*About this task*
Every line below from the one containing "- Announcements and news" through the one containing "- Financial reports" must be transcribed exactly. Omit all lines outside that stretch.
----- Data section
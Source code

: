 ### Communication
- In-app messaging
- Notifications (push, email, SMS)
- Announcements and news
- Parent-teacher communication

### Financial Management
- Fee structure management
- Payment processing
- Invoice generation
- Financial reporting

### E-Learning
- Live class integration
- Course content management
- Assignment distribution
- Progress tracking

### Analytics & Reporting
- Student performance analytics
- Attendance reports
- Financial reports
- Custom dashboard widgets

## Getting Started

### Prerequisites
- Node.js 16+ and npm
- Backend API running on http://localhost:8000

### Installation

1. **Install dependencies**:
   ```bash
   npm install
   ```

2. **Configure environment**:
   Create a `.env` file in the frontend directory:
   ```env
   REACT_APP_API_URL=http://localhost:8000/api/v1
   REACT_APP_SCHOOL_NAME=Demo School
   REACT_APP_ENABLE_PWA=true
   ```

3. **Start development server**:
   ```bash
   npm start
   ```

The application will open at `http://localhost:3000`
----------
*Output*
- Announcements and news
- Parent-teacher communication

### Financial Management
- Fee structure management
- Payment processing
- Invoice generation
- Financial reporting

### E-Learning
- Live class integration
- Course content management
- Assignment distribution
- Progress tracking

### Analytics & Reporting
- Student performance analytics
- Attendance reports
- Financial reports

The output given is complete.